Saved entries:

Content starts

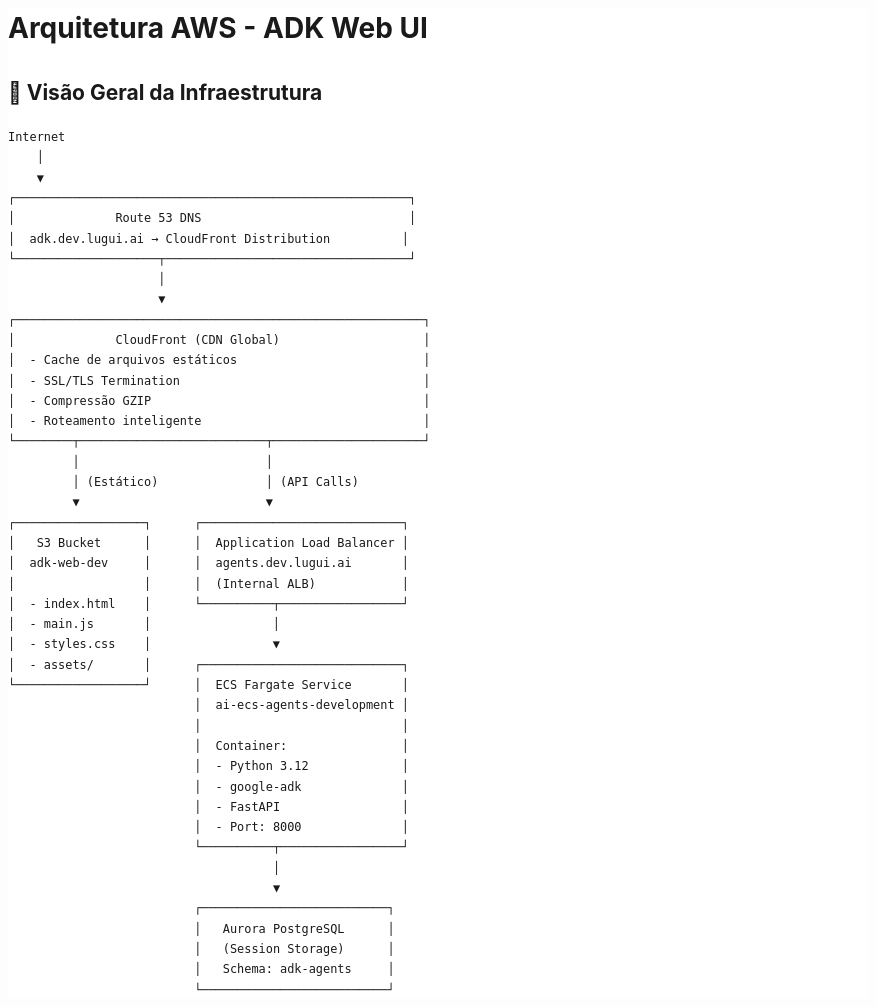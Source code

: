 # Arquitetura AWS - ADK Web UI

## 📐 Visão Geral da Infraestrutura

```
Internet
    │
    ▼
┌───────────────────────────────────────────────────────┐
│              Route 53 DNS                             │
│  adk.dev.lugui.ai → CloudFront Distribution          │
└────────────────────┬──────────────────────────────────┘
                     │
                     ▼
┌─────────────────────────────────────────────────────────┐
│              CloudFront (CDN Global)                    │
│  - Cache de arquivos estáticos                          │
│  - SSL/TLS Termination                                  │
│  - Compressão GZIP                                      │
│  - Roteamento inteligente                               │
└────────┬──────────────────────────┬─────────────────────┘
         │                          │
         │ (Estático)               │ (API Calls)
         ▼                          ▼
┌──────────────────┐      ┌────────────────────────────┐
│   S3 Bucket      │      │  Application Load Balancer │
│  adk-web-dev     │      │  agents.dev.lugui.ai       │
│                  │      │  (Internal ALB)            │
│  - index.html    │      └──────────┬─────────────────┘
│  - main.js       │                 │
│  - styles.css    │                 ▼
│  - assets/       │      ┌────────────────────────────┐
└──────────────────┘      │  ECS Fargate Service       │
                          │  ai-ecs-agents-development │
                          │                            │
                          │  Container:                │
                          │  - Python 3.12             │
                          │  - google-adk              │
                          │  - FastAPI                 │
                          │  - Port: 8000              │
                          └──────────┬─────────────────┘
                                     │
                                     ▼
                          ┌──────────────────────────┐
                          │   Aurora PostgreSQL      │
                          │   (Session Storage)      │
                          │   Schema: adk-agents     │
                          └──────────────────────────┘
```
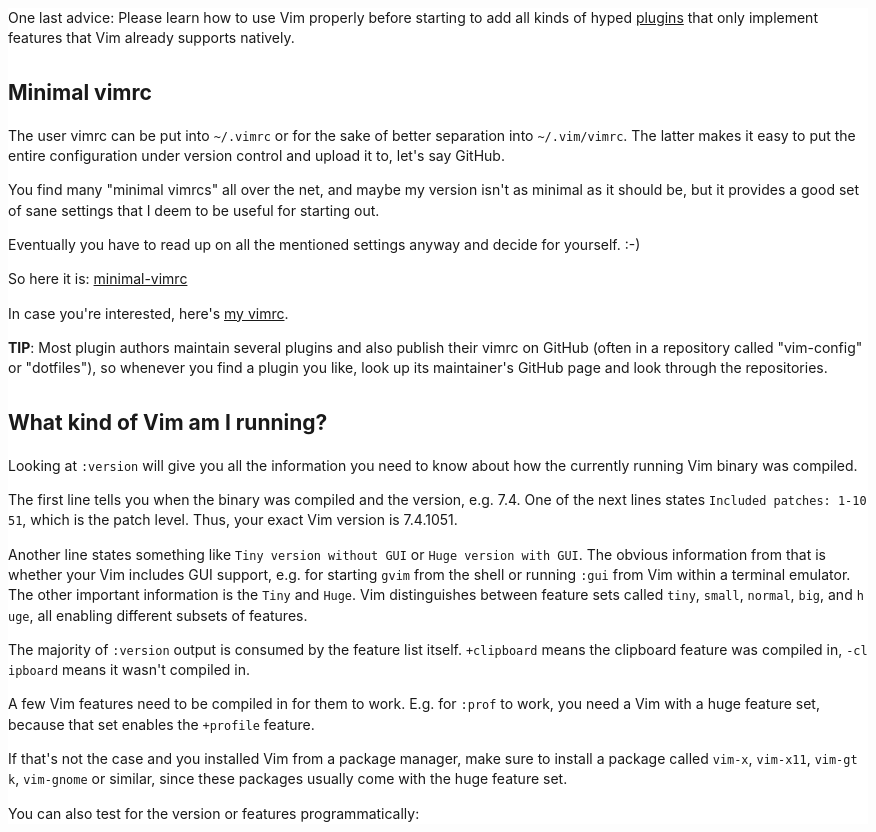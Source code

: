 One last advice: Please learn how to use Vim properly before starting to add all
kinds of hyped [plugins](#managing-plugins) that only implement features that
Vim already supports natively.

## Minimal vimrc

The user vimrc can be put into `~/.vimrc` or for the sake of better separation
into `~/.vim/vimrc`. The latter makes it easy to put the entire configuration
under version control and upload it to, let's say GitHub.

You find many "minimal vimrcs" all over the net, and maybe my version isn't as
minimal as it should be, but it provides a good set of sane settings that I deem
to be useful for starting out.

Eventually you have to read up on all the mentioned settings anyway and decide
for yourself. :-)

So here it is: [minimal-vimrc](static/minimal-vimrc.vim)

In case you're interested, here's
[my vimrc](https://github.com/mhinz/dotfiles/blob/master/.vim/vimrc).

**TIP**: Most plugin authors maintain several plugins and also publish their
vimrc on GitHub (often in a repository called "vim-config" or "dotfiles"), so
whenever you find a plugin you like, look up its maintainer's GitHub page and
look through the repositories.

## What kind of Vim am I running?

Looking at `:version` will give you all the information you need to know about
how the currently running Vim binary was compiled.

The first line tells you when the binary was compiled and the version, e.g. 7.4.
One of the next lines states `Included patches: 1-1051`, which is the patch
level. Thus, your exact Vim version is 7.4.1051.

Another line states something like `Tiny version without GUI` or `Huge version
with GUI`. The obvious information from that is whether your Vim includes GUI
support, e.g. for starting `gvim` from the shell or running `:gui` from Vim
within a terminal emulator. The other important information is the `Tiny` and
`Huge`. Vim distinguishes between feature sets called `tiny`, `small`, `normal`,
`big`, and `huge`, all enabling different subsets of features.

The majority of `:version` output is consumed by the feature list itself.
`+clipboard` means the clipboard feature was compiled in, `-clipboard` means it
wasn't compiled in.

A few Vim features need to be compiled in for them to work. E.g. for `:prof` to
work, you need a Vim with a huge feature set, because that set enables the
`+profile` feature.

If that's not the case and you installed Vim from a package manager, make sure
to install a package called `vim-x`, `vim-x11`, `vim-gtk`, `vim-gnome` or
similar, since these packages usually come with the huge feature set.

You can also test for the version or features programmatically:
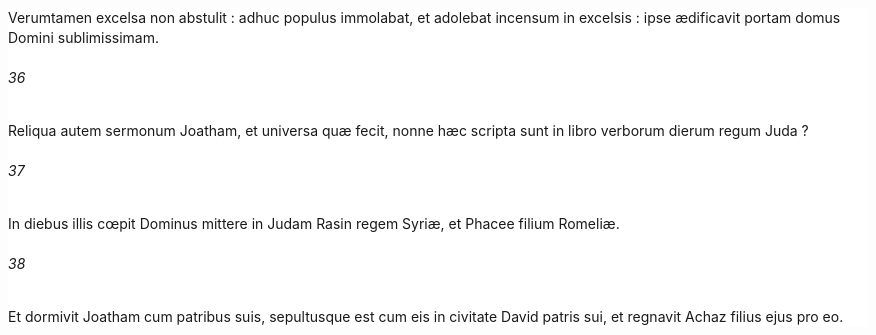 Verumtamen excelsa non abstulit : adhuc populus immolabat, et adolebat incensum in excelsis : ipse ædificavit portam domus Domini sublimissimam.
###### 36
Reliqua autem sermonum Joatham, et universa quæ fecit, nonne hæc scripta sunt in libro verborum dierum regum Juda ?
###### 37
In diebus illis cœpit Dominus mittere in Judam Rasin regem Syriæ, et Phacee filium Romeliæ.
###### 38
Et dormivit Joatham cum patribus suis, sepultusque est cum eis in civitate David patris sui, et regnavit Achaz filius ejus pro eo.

Content ends

For each line of the data that has the word "case", report that line.

[Written reply]
In case you're interested, here's
If that's not the case and you installed Vim from a package manager, make sure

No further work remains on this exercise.